Several cellular stresses, most of which activate AMPK, have been shown to increase eEF2 Thr56 phosphorylation, namely skeletal muscle contraction [24], [25], [26], ischemia [27], hypoxia [28], increasing cell density [29], nutrient deprivation [30], growth factor retrieval [31], genotoxic agents [32], endoplasmic reticulum stress [33], [34], ribosomal stress [35], oxidative stress [29], [36], osmotic stress [37], chemical stress [29], alcohol [38], and changes in pH [39], [40] or temperature [41]. Also, treatment of cells with AMPK activators such as 5-aminoimidazole-4-carboxamide ribonucleoside (AICAR) [12], 2-deoxy-d-glucose (2DG) [12], the “Abbott compound” A-769662 [42], metformin/phenformin [43] or oligomycin [20] leads to increased eEF2 phosphorylation. Most of these chemical treatments activate AMPK indirectly by causing ATP depletion (2DG [44], metformin [45], oligomycin [46]) and thus lack specificity. On the other hand, A-769622 and a small-molecule benzimidazole derivative called “991” activate AMPK by binding directly to the AMPKβ subunit [47]. Compound 991 is the more potent of the two direct AMPK activators and A-769622 seems only to target AMPKβ1. Incubation of skeletal muscles with 991 led to activation of both AMPKβ1- and AMPKβ2-containing complexes to increase glucose-uptake [48], [49] and 991 treatment of hepatocytes antagonized glucagon signaling [50], both in an AMPK-dependent manner.

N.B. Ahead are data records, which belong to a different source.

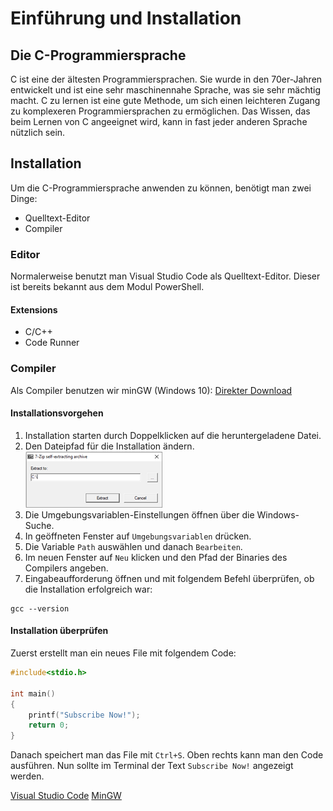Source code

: # Einführung und Installation

<show-structure depth="2"/>

## Die C-Programmiersprache
C ist eine der ältesten Programmiersprachen. Sie wurde in den 70er-Jahren entwickelt und ist eine sehr maschinennahe Sprache, was sie sehr mächtig macht. C zu lernen ist eine gute Methode, um sich einen leichteren Zugang zu komplexeren Programmiersprachen zu ermöglichen. Das Wissen, das beim Lernen von C angeeignet wird, kann in fast jeder anderen Sprache nützlich sein.

## Installation
Um die C-Programmiersprache anwenden zu können, benötigt man zwei Dinge:

- Quelltext-Editor
- Compiler

### Editor
Normalerweise benutzt man Visual Studio Code als Quelltext-Editor. Dieser ist bereits bekannt aus dem Modul PowerShell. 

#### Extensions

- C/C++
- Code Runner

### Compiler
Als Compiler benutzen wir minGW (Windows 10): [Direkter Download](https://techdecodetutorials.com/downloads/mingw.exe)

#### Installationsvorgehen

1. Installation starten durch Doppelklicken auf die heruntergeladene Datei.
2. Den Dateipfad für die Installation ändern. ![Image-of-Path](../images/Bild1.png)
3. Die Umgebungsvariablen-Einstellungen öffnen über die Windows-Suche.
4. In geöffneten Fenster auf `Umgebungsvariablen` drücken.
5. Die Variable `Path` auswählen und danach `Bearbeiten`.
6. Im neuen Fenster auf `Neu` klicken und den Pfad der Binaries des Compilers angeben.
7. Eingabeaufforderung öffnen und mit folgendem Befehl überprüfen, ob die Installation erfolgreich war:

```Shell
gcc --version
```

#### Installation überprüfen
Zuerst erstellt man ein neues File mit folgendem Code:

```C
#include<stdio.h>

int main()
{
    printf("Subscribe Now!");
    return 0;
}
```

Danach speichert man das File mit `Ctrl+S`. Oben rechts kann man den Code ausführen. Nun sollte im Terminal der Text `Subscribe Now!` angezeigt werden.

<seealso>
    <category ref="useful">
        <a href="https://code.visualstudio.com/">Visual Studio Code</a>
        <a href="https://techdecodetutorials.com/download/">MinGW</a>
    </category>
</seealso>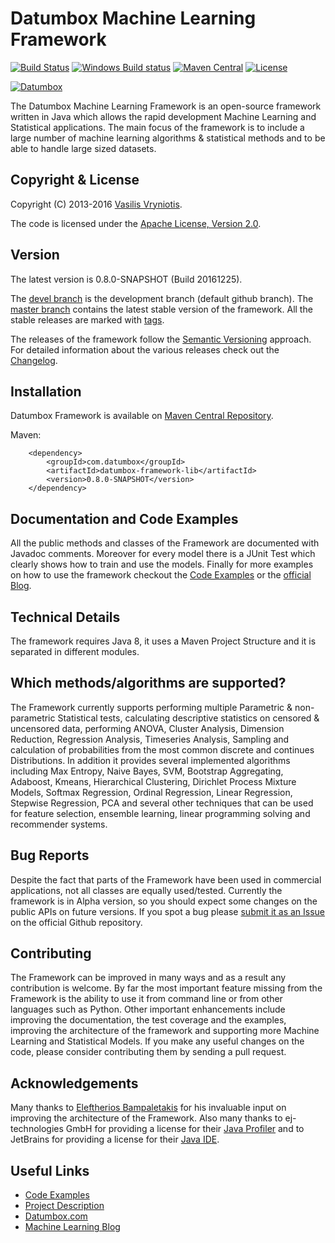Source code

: Datumbox Machine Learning Framework
===================================
[![Build Status](https://api.travis-ci.org/datumbox/datumbox-framework.svg)](https://travis-ci.org/datumbox/datumbox-framework) [![Windows Build status](https://ci.appveyor.com/api/projects/status/2aqkak8kmt8ooj4i?svg=true)](https://ci.appveyor.com/project/datumbox/datumbox-framework) [![Maven Central](https://maven-badges.herokuapp.com/maven-central/com.datumbox/datumbox-framework-lib/badge.svg)](https://maven-badges.herokuapp.com/maven-central/com.datumbox/datumbox-framework-lib) [![License](https://img.shields.io/:license-apache-green.svg)](./LICENSE)

[![Datumbox](http://www.datumbox.com/img/logo.png)](http://www.datumbox.com/)

The Datumbox Machine Learning Framework is an open-source framework written in Java which allows the rapid development Machine Learning and Statistical applications. The main focus of the framework is to include a large number of machine learning algorithms & statistical methods and to be able to handle large sized datasets. 

Copyright & License
-------------------

Copyright (C) 2013-2016 [Vasilis Vryniotis](http://blog.datumbox.com/author/bbriniotis/). 

The code is licensed under the [Apache License, Version 2.0](./LICENSE).

Version
-------

The latest version is 0.8.0-SNAPSHOT (Build 20161225).

The [devel branch](https://github.com/datumbox/datumbox-framework/tree/devel) is the development branch (default github branch). The [master branch](https://github.com/datumbox/datumbox-framework/tree/master) contains the latest stable version of the framework. All the stable releases are marked with [tags](https://github.com/datumbox/datumbox-framework/releases).

The releases of the framework follow the [Semantic Versioning](http://semver.org/) approach. For detailed information about the various releases check out the [Changelog](./CHANGELOG.md).

Installation
------------

Datumbox Framework is available on [Maven Central Repository](http://search.maven.org/#search%7Cga%7C1%7Cg%3A%22com.datumbox%22%20AND%20a%3A%22datumbox-framework-lib%22). 

Maven:
```
    <dependency>
        <groupId>com.datumbox</groupId>
        <artifactId>datumbox-framework-lib</artifactId>
        <version>0.8.0-SNAPSHOT</version>
    </dependency>
```

Documentation and Code Examples
-------------------------------

All the public methods and classes of the Framework are documented with Javadoc comments. Moreover for every model there is a JUnit Test which clearly shows how to train and use the models. Finally for more examples on how to use the framework checkout the [Code Examples](https://github.com/datumbox/datumbox-framework-examples/) or the [official Blog](http://blog.datumbox.com/).

Technical Details
-----------------

The framework requires Java 8, it uses a Maven Project Structure and it is separated in different modules. 

Which methods/algorithms are supported?
---------------------------------------

The Framework currently supports performing multiple Parametric & non-parametric Statistical tests, calculating descriptive statistics on censored & uncensored data, performing ANOVA, Cluster Analysis, Dimension Reduction, Regression Analysis, Timeseries Analysis, Sampling and calculation of probabilities from the most common discrete and continues Distributions. In addition it provides several implemented algorithms including Max Entropy, Naive Bayes, SVM, Bootstrap Aggregating, Adaboost, Kmeans, Hierarchical Clustering, Dirichlet Process Mixture Models, Softmax Regression, Ordinal Regression, Linear Regression, Stepwise Regression, PCA and several other techniques that can be used for feature selection, ensemble learning, linear programming solving and recommender systems.

Bug Reports
-----------

Despite the fact that parts of the Framework have been used in commercial applications, not all classes are equally used/tested. Currently the framework is in Alpha version, so you should expect some changes on the public APIs on future versions. If you spot a bug please [submit it as an Issue](https://github.com/datumbox/datumbox-framework/issues) on the official Github repository. 

Contributing
------------

The Framework can be improved in many ways and as a result any contribution is welcome. By far the most important feature missing from the Framework is the ability to use it from command line or from other languages such as Python. Other important enhancements include improving the documentation, the test coverage and the examples, improving the architecture of the framework and supporting more Machine Learning and Statistical Models. If you make any useful changes on the code, please consider contributing them by sending a pull request.

Acknowledgements
----------------

Many thanks to [Eleftherios Bampaletakis](http://gr.linkedin.com/pub/eleftherios-bampaletakis/39/875/551) for his invaluable input on improving the architecture of the Framework. Also many thanks to ej-technologies GmbH for providing a license for their [Java Profiler](http://www.ej-technologies.com/products/jprofiler/overview.html) and to JetBrains for providing a license for their [Java IDE](https://www.jetbrains.com/idea/).

Useful Links
------------

- [Code Examples](https://github.com/datumbox/datumbox-framework-examples/)
- [Project Description](http://blog.datumbox.com/new-open-source-machine-learning-framework-written-in-java/)
- [Datumbox.com](http://www.datumbox.com/)
- [Machine Learning Blog](http://blog.datumbox.com/)

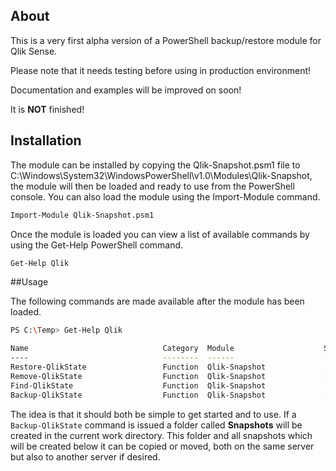 ## About

This is a very first alpha version of a PowerShell backup/restore module for Qlik Sense.

Please note that it needs testing before using in production environment!

Documentation and examples will be improved on soon!

It is **NOT** finished!

## Installation
The module can be installed by copying the Qlik-Snapshot.psm1 file to C:\Windows\System32\WindowsPowerShell\v1.0\Modules\Qlik-Snapshot\, the module will then be loaded and ready to use from the PowerShell console. You can also load the module using the Import-Module command.
```sh
Import-Module Qlik-Snapshot.psm1
```
Once the module is loaded you can view a list of available commands by using the Get-Help PowerShell command.
```sh
Get-Help Qlik
```

##Usage

The following commands are made available after the module has been loaded.

```sh
PS C:\Temp> Get-Help Qlik

Name                              Category  Module                    Synopsis
----                              --------  ------                    --------
Restore-QlikState                 Function  Qlik-Snapshot             ...
Remove-QlikState                  Function  Qlik-Snapshot             ...
Find-QlikState                    Function  Qlik-Snapshot             ...
Backup-QlikState                  Function  Qlik-Snapshot             ...
```

The idea is that it should both be simple to get started and to use. If a ```Backup-QlikState``` command is issued a folder called **Snapshots** will be created in the current work directory. This folder and all snapshots which will be created below it can be copied or moved, both on the same server but also to another server if desired.
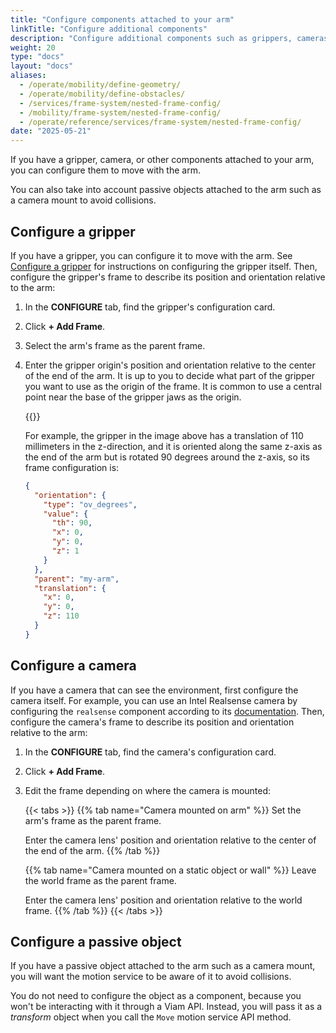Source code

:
 ```yaml
---
title: "Configure components attached to your arm"
linkTitle: "Configure additional components"
description: "Configure additional components such as grippers, cameras, and other sensors attached to your arm."
weight: 20
type: "docs"
layout: "docs"
aliases:
  - /operate/mobility/define-geometry/
  - /operate/mobility/define-obstacles/
  - /services/frame-system/nested-frame-config/
  - /mobility/frame-system/nested-frame-config/
  - /operate/reference/services/frame-system/nested-frame-config/
date: "2025-05-21"
---
```


If you have a gripper, camera, or other components attached to your arm, you can configure them to move with the arm.

You can also take into account passive objects attached to the arm such as a camera mount to avoid collisions.

## Configure a gripper

If you have a gripper, you can configure it to move with the arm.
See [Configure a gripper](/operate/reference/components/gripper/) for instructions on configuring the gripper itself.
Then, configure the gripper's frame to describe its position and orientation relative to the arm:

1. In the **CONFIGURE** tab, find the gripper's configuration card.

1. Click **+ Add Frame**.

1. Select the arm's frame as the parent frame.

1. Enter the gripper origin's position and orientation relative to the center of the end of the arm.
   It is up to you to decide what part of the gripper you want to use as the origin of the frame.
   It is common to use a central point near the base of the gripper jaws as the origin.

   {{<imgproc src="/tutorials/constrain-motion/gripper-diagram.png" resize="x1100" declaredimensions=true alt="A gripper mounted on an arm. The Z axis of the gripper points from the base of the gripper to the end of its jaws. The X axis points up through the gripper. The Y axis points in the direction along which the jaws open and close (following the right-hand rule). The diagram also shows the global coordinate system with Z pointing up, X down the length of the horizontal gripper, and Y pointing horizontally in the opposite direction of the gripper's Y." style="max-width:500px" class="imgzoom" >}}

   For example, the gripper in the image above has a translation of 110 millimeters in the z-direction, and it is oriented along the same z-axis as the end of the arm but is rotated 90 degrees around the z-axis, so its frame configuration is:

   ```json {class="line-numbers linkable-line-numbers"}
   {
     "orientation": {
       "type": "ov_degrees",
       "value": {
         "th": 90,
         "x": 0,
         "y": 0,
         "z": 1
       }
     },
     "parent": "my-arm",
     "translation": {
       "x": 0,
       "y": 0,
       "z": 110
     }
   }
   ```

## Configure a camera

If you have a camera that can see the environment, first configure the camera itself.
For example, you can use an Intel Realsense camera by configuring the `realsense` component according to its [documentation](https://app.viam.com/module/viam/realsense).
Then, configure the camera's frame to describe its position and orientation relative to the arm:

1. In the **CONFIGURE** tab, find the camera's configuration card.

1. Click **+ Add Frame**.

1. Edit the frame depending on where the camera is mounted:

   {{< tabs >}}
   {{% tab name="Camera mounted on arm" %}}
   Set the arm's frame as the parent frame.

   Enter the camera lens' position and orientation relative to the center of the end of the arm.
   {{% /tab %}}

   {{% tab name="Camera mounted on a static object or wall" %}}
   Leave the world frame as the parent frame.

   Enter the camera lens' position and orientation relative to the world frame.
   {{% /tab %}}
   {{< /tabs >}}

## Configure a passive object

If you have a passive object attached to the arm such as a camera mount, you will want the motion service to be aware of it to avoid collisions.

You do not need to configure the object as a component, because you won't be interacting with it through a Viam API.
Instead, you will pass it as a _transform_ object when you call the `Move` motion service API method.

In the present study, we used 991 to activate AMPK in genetically modified mouse embryonic fibroblast (MEF) cell lines deficient either for the two AMPK catalytic subunits, for tuberin of the tuberous sclerosis complex (TSC2), a negative regulator of mTORC1 signaling, or for eEF2K to monitor eEF2 phosphorylation. In parallel, we identified Ser491/Ser492 as a new key in vitro phosphorylation site for AMPK in eEF2K and studied eEF2 phosphorylation by 991 treatment and effects on protein synthesis in eEF2K-null MEFs in which wild-type eEF2K or a S491A/S492A mutant had been re-introduced by viral transfection. Our data provide new insights into the mechanisms by which AMPK activation leads to increased eEF2 phosphorylation with implications for protein synthesis inhibition in response to cellular stresses.